Write the listing out again verbatim, leaving nothing out.

######

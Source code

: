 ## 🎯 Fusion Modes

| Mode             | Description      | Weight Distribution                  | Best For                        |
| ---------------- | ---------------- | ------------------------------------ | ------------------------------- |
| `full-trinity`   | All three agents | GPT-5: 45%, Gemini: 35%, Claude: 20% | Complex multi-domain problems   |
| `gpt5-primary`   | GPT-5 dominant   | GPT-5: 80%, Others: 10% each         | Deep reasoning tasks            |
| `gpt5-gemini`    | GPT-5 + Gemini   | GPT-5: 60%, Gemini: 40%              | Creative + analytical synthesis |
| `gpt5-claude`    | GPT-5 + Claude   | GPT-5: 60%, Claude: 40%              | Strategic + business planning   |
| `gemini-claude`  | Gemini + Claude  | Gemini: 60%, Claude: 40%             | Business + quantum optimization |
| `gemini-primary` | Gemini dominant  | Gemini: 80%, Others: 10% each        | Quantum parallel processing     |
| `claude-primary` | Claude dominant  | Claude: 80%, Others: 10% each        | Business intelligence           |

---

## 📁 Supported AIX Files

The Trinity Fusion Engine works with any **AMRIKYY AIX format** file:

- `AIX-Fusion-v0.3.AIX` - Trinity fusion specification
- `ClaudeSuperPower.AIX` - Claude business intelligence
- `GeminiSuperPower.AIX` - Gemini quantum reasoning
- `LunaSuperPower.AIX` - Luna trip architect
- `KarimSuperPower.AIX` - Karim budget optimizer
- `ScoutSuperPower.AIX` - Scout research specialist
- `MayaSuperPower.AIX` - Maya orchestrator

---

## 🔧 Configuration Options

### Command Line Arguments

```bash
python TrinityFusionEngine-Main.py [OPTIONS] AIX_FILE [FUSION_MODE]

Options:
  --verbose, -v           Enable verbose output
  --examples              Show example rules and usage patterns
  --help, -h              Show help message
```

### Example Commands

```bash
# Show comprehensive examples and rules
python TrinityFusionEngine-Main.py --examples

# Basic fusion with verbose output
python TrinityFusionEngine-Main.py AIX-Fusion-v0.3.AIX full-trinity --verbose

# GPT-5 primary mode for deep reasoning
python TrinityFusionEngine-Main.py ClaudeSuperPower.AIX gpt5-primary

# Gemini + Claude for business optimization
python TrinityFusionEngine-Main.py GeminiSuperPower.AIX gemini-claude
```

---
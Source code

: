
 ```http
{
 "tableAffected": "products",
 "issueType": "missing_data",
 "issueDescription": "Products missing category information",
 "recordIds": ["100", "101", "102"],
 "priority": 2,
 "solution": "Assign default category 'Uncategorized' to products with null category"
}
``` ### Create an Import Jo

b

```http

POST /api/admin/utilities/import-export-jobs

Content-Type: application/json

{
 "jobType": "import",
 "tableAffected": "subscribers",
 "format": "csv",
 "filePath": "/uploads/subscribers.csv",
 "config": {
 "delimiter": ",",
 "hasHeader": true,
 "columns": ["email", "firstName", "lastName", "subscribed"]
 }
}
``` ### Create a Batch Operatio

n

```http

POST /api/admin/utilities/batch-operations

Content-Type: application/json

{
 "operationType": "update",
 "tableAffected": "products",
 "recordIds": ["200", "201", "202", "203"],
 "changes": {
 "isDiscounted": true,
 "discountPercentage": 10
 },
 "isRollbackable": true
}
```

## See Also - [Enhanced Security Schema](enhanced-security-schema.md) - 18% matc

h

######

* _Finished task_:
Source code

: ## 🎯 Fusion Modes

| Mode             | Description      | Weight Distribution                  | Best For                        |
| ---------------- | ---------------- | ------------------------------------ | ------------------------------- |
| `full-trinity`   | All three agents | GPT-5: 45%, Gemini: 35%, Claude: 20% | Complex multi-domain problems   |
| `gpt5-primary`   | GPT-5 dominant   | GPT-5: 80%, Others: 10% each         | Deep reasoning tasks            |
| `gpt5-gemini`    | GPT-5 + Gemini   | GPT-5: 60%, Gemini: 40%              | Creative + analytical synthesis |
| `gpt5-claude`    | GPT-5 + Claude   | GPT-5: 60%, Claude: 40%              | Strategic + business planning   |
| `gemini-claude`  | Gemini + Claude  | Gemini: 60%, Claude: 40%             | Business + quantum optimization |
| `gemini-primary` | Gemini dominant  | Gemini: 80%, Others: 10% each        | Quantum parallel processing     |
| `claude-primary` | Claude dominant  | Claude: 80%, Others: 10% each        | Business intelligence           |

---

## 📁 Supported AIX Files

The Trinity Fusion Engine works with any **AMRIKYY AIX format** file:

- `AIX-Fusion-v0.3.AIX` - Trinity fusion specification
- `ClaudeSuperPower.AIX` - Claude business intelligence
- `GeminiSuperPower.AIX` - Gemini quantum reasoning
- `LunaSuperPower.AIX` - Luna trip architect
- `KarimSuperPower.AIX` - Karim budget optimizer
- `ScoutSuperPower.AIX` - Scout research specialist
- `MayaSuperPower.AIX` - Maya orchestrator

---

## 🔧 Configuration Options

### Command Line Arguments

```bash
python TrinityFusionEngine-Main.py [OPTIONS] AIX_FILE [FUSION_MODE]

Options:
  --verbose, -v           Enable verbose output
  --examples              Show example rules and usage patterns
  --help, -h              Show help message
```

### Example Commands

```bash
# Show comprehensive examples and rules
python TrinityFusionEngine-Main.py --examples

# Basic fusion with verbose output
python TrinityFusionEngine-Main.py AIX-Fusion-v0.3.AIX full-trinity --verbose

# GPT-5 primary mode for deep reasoning
python TrinityFusionEngine-Main.py ClaudeSuperPower.AIX gpt5-primary

# Gemini + Claude for business optimization
python TrinityFusionEngine-Main.py GeminiSuperPower.AIX gemini-claude
```

---
Source code

:
 ```http
{
 "tableAffected": "products",
 "issueType": "missing_data",
 "issueDescription": "Products missing category information",
 "recordIds": ["100", "101", "102"],
 "priority": 2,
 "solution": "Assign default category 'Uncategorized' to products with null category"
}
``` ### Create an Import Jo

b

```http

POST /api/admin/utilities/import-export-jobs

Content-Type: application/json

{
 "jobType": "import",
 "tableAffected": "subscribers",
 "format": "csv",
 "filePath": "/uploads/subscribers.csv",
 "config": {
 "delimiter": ",",
 "hasHeader": true,
 "columns": ["email", "firstName", "lastName", "subscribed"]
 }
}
``` ### Create a Batch Operatio

n

```http

POST /api/admin/utilities/batch-operations

Content-Type: application/json

{
 "operationType": "update",
 "tableAffected": "products",
 "recordIds": ["200", "201", "202", "203"],
 "changes": {
 "isDiscounted": true,
 "discountPercentage": 10
 },
 "isRollbackable": true
}
```

## See Also - [Enhanced Security Schema](enhanced-security-schema.md) - 18% matc

h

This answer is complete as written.